Calderdale Food Network funding ended by NHS and Council

Calderdale Food Network, which aims to make affordable, good food a defining characteristic of Calderdale, is facing a total funding cut by March 2019.

Paul Butcher,the Calderdale Director of Public Health, told Calderdale Health and Wellbeing Board in June that Calderdale Clinical Commissioning Group funding ended in June 2018. Calderdale Council Public Health can continue some funding until March 2019.

This will pay to support Calderdale schools and early years settings to serve high quality food throughout the school day, and to provide food education – including cooking, growing and creating links with local farms and food producers.

Paul Butcher pointed out that at £400m/year, the food economy in Calderdale is bigger than tourism etc. He wants  to do work about supporting the food economy through procurement policies etc.

Cutting funding for scheme to reduce obesity

Paul Butcher’s report to the Health and Wellbeing Board noted that overweight and obesity-related ill health cost the NHS in England  £6.1 billion  in 2014-15, with a broader economic impact on wider society of an estimated £27billion.

Reducing obesity is the key aim of the Calderdale Food For Life scheme, which Calderdale Food Network is part of.

Matt Walsh, Chief Officer of Calderdale Clinical Commissioning Group, asked,

“What happens when the Calderdale Food Network money runs out?”

Paul Butcher replied,

“We’re looking at the community to step up.”

Let’s hope this doesn’t involve sponsorship by businesses that are a public health hazard – like the fracking and plastics company Ineos’s sponsorship of the primary schools public health programme “The Daily Mile.”

How odd that the Calderdale Clinical Commissioning Group Chief Officer hadn’t considered what would happen to the scheme when the organisation he runs stops funding it.

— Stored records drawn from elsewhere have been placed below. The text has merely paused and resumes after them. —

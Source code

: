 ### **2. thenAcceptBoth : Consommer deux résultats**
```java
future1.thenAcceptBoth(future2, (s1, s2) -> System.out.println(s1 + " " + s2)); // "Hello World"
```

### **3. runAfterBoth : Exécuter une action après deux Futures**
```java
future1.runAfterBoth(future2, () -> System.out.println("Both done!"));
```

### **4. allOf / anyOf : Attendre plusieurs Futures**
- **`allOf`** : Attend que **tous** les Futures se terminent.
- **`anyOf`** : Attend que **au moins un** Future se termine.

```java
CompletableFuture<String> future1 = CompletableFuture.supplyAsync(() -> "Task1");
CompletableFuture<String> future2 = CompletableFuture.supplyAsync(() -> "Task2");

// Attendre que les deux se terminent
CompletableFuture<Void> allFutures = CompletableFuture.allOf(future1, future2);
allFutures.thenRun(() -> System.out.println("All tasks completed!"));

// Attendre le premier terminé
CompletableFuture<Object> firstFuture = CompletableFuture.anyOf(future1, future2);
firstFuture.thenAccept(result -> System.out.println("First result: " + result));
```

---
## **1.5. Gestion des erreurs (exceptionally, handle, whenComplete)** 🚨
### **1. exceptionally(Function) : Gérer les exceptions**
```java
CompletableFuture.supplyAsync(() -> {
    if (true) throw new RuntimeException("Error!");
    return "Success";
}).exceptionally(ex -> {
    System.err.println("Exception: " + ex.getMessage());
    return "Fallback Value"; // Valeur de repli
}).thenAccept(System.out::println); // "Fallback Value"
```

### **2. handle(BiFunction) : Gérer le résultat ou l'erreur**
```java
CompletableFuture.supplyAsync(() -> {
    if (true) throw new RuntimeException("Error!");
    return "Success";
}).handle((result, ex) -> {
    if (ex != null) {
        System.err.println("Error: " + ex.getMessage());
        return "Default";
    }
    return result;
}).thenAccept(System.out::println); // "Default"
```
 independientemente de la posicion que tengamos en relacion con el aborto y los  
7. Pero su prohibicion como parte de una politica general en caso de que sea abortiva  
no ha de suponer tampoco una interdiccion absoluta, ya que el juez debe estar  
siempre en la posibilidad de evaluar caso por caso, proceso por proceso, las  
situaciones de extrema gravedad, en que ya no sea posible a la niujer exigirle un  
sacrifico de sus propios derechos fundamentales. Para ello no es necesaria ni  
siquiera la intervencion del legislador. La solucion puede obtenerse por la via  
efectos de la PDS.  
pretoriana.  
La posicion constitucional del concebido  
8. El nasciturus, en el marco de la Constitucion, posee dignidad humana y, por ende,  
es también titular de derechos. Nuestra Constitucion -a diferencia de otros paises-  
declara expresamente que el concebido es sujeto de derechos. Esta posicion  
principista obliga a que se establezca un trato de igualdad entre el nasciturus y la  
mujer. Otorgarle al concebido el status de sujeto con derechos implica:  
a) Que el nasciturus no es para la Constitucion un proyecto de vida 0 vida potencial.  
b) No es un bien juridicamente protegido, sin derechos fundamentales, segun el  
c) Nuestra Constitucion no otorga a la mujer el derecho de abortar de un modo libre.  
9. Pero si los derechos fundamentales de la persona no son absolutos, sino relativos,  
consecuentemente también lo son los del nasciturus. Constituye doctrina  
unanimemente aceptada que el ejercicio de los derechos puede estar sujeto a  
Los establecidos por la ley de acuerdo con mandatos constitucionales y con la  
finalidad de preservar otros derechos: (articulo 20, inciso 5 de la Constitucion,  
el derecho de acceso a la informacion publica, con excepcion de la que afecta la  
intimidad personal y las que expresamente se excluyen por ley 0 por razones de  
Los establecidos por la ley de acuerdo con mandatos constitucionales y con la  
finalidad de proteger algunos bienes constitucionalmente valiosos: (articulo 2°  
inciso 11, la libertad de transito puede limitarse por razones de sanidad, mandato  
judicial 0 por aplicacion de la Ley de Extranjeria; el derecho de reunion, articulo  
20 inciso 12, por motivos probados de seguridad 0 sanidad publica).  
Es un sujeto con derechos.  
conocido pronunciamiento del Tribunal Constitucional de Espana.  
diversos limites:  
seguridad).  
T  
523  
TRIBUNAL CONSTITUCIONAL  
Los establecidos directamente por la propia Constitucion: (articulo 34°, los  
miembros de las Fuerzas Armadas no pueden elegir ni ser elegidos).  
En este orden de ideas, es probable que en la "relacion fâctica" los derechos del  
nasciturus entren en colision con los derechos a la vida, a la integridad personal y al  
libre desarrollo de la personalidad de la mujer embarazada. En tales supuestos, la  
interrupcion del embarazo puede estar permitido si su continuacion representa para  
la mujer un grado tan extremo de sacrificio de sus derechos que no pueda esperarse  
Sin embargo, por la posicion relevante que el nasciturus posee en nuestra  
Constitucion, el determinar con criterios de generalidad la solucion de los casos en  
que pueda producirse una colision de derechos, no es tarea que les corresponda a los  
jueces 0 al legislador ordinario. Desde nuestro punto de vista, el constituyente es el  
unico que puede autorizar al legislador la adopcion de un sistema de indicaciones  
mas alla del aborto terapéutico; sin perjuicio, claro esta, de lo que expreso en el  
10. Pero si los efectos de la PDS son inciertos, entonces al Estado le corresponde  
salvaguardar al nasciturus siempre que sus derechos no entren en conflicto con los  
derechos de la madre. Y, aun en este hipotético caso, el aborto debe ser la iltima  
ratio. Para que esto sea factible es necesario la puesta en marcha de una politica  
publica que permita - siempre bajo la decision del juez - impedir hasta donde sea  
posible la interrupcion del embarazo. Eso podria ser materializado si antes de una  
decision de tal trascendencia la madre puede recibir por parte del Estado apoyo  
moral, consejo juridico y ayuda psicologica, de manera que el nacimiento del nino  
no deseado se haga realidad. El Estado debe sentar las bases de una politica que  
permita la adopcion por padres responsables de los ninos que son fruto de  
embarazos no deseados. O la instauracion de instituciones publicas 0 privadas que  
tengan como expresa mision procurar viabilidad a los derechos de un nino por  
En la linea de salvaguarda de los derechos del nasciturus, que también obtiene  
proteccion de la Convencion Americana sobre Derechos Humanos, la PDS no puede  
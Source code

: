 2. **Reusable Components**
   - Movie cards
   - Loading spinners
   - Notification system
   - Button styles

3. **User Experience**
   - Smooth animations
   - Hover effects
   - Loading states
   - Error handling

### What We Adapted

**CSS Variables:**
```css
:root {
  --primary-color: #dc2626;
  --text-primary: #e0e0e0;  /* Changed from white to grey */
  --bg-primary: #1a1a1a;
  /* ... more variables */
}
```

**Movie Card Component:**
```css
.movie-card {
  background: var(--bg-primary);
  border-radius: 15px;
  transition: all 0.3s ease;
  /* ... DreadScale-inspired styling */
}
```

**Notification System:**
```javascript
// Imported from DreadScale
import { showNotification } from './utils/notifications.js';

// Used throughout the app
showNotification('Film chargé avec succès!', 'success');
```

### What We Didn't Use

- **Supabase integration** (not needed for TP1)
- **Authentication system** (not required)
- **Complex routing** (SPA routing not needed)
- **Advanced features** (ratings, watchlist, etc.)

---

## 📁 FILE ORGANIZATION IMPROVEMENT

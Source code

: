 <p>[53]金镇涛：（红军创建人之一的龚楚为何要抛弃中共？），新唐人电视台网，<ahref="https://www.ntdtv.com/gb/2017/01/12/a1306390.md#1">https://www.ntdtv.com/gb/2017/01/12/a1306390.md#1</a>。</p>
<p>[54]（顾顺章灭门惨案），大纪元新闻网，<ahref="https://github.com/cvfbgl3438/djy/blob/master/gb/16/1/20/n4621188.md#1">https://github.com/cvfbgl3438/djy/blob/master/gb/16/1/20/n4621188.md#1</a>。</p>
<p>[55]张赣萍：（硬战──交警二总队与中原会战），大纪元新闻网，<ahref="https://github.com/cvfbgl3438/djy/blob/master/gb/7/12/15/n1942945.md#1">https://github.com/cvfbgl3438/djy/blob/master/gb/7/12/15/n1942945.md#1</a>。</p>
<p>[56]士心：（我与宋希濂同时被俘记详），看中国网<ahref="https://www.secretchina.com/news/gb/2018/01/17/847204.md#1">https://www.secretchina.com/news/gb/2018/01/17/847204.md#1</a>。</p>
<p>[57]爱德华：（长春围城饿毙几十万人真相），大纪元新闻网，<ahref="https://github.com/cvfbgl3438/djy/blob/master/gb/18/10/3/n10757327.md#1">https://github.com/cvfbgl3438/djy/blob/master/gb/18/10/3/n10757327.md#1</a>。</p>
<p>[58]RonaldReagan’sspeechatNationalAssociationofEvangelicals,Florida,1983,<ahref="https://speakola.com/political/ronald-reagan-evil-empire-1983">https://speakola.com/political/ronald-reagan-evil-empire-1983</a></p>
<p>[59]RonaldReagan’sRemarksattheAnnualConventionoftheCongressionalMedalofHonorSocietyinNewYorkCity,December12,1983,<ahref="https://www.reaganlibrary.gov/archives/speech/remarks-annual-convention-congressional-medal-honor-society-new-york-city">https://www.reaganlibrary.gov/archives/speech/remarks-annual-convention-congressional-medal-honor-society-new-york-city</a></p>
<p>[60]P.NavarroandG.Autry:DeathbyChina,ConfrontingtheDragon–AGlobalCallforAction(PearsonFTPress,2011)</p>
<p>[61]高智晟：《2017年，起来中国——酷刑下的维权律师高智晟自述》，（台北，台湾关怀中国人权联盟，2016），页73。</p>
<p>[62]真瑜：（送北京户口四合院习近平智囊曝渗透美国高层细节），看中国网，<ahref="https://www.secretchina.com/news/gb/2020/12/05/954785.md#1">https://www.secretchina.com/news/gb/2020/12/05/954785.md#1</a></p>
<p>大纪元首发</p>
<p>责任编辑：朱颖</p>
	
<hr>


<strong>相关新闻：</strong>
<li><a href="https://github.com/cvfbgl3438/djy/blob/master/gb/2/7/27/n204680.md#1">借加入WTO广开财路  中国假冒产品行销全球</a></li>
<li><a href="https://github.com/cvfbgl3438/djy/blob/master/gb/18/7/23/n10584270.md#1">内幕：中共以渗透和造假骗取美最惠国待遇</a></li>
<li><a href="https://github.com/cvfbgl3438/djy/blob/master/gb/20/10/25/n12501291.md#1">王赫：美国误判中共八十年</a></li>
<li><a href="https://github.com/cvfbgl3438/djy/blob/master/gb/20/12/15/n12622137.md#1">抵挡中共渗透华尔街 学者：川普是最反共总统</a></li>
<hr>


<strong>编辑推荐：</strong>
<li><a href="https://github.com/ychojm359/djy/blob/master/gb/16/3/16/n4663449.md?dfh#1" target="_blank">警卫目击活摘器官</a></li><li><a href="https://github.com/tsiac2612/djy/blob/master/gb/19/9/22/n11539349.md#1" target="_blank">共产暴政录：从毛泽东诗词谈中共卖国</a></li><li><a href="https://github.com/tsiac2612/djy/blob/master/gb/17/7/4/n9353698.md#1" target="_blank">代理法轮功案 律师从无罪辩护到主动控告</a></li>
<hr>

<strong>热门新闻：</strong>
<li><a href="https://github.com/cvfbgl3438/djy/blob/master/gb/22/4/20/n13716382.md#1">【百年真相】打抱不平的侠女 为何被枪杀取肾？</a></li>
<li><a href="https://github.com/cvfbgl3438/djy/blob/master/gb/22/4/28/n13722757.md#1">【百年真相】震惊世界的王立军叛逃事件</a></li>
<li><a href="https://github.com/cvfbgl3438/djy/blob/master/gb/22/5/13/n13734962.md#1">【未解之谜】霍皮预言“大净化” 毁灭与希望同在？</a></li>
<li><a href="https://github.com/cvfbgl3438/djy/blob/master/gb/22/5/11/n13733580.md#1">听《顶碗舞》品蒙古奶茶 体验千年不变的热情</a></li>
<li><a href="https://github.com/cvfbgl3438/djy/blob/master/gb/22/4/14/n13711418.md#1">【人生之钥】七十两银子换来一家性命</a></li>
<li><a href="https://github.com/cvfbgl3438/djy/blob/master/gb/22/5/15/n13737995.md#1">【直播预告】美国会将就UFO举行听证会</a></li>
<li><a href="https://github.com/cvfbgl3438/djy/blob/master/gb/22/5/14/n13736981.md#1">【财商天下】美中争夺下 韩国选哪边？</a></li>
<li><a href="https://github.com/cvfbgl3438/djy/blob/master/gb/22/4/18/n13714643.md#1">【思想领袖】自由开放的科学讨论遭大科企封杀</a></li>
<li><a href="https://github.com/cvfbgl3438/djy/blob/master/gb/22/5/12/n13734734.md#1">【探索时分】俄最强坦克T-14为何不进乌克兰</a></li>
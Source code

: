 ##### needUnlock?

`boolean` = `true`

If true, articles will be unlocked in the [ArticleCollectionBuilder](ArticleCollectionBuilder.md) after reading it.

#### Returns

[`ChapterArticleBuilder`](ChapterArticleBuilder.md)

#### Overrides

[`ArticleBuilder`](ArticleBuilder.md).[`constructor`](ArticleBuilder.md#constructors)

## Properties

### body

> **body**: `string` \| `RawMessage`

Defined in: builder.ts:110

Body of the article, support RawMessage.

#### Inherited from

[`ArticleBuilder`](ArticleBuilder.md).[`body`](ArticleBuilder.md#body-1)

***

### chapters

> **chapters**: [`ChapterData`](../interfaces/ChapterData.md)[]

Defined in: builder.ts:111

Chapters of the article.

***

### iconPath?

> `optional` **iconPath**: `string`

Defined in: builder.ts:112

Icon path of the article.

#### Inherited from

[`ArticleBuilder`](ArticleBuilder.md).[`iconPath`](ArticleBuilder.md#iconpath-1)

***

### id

And since reducing obesity by promoting healthy eating (and more exercise) is a key public health aim in the Calderdale Integrated Care System (formerly Sustainability and Transformation Plan), it seems even odder for the Clinical Commissioning Group and the Council to cut the funding for the key public health project that aims to achieve this goal.

But no one at the meeting commented on this. Instead they all agreed that their various organisations would sign a “Joint Food Active Declaration for Healthy Weight.”

Sustainable Food Cities targets

In January this year, Calderdale Food Network became a  member of the Sustainable Food Cities Network. Its action plan addresses the 6 Sustainable Food Cities targets:

1. Promoting healthy and sustainable food to the public
2. Tackling food poverty, diet-related ill health and access to affordable healthy
food
3. Building community food knowledge, skills, resources and projects
4. Promoting a vibrant and diverse sustainable food economy
5. Transforming catering and food procurement
6. Reducing waste and the ecological footprint of the food system

Where is the commitment to ending food poverty?

Although tackling food poverty is the second priority of Sustainable Food Cities Network, which Calderdale is part of, no one at the Health and Wellbeing Board meeting mentioned this.

The Health and Wellbeing Board urgently needs to address this. It could follow the example of York City Council which has unanimously passed a motion on tackling food poverty in York.

The motion asks York City Council to write to York’s MPs urging their support for a national campaign to persuade the Government to properly measure food poverty in the UK, referring to a report from the United Nations that says that up to 17 times the growing number of people who actually use food banks are experiencing ‘food insecurity’ – not knowing where their next meal will come from, not eating in order to provide food for their children or having to choose between food and paying bills.

It also asks for a report to the Council’s Executive to bring together any local figures on food poverty, to look into how far welfare support and crisis payments in York are reaching those who most need them and to put forward options for further action.

Key areas of work for Calderdale Food Network

The Calderdale  Food For Life Conference in May 2018 identified these key areas of work for the Food Network:

  • Improving the access to healthy food at food banks by tackling problems around transport
  • Junk food advertising (use Mayor of London example)
  • Environmental health accreditation award scheme looking at food offer
  • Flexible tenders using local producers
  • Vending offer across council sites
  • School/Community use of the Piece Hall to sell/showcase food produced

Future plans for Calderdale Food Network (CFN) include:

  • recruiting a part time coordinator,
  • carrying on with its action plan,
  • getting more involved with Active Calderdale/Sport and the Big Lottery funded Place-Based Social Action project (who on earth comes up with these names?) and
  • connecting procurement staff and cooks in public institutions, building on the Calderdale Cooks’ Network to enhance good food in schools, the hospital, nurseries and care settings.